WHAT THIS TASK INVOLVES
Within the entries that follow, show each line where the word "workflow" occurs.

.....

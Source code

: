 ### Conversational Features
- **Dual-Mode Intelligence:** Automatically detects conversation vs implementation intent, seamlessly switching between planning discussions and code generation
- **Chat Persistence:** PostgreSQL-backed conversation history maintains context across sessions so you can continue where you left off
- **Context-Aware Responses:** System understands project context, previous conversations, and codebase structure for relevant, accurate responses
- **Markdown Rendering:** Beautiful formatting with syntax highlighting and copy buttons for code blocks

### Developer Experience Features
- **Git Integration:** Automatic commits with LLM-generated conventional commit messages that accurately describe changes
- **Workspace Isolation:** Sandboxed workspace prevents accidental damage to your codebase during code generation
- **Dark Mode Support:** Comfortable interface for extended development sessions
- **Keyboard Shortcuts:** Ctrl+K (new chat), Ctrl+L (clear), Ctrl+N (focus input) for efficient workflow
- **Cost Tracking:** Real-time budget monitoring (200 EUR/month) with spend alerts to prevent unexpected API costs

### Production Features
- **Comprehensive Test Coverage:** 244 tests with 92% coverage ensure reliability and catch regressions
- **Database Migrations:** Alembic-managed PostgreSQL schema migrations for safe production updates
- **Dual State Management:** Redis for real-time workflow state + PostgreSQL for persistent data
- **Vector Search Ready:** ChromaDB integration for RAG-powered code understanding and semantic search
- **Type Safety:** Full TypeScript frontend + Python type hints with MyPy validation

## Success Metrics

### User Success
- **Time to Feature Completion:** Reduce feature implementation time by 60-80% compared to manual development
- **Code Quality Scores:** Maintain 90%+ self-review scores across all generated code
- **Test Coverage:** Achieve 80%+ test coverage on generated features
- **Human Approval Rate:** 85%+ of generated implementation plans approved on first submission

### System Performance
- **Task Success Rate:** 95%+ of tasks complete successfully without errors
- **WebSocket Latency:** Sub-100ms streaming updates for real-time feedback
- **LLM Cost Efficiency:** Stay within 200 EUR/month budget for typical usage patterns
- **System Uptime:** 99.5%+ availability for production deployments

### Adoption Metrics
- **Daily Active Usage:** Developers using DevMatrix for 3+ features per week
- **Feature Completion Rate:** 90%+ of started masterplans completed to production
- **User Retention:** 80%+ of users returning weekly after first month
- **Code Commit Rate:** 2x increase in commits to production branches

.....

TASK RESULT
- **Keyboard Shortcuts:** Ctrl+K (new chat), Ctrl+L (clear), Ctrl+N (focus input) for efficient workflow
- **Dual State Management:** Redis for real-time workflow state + PostgreSQL for persistent data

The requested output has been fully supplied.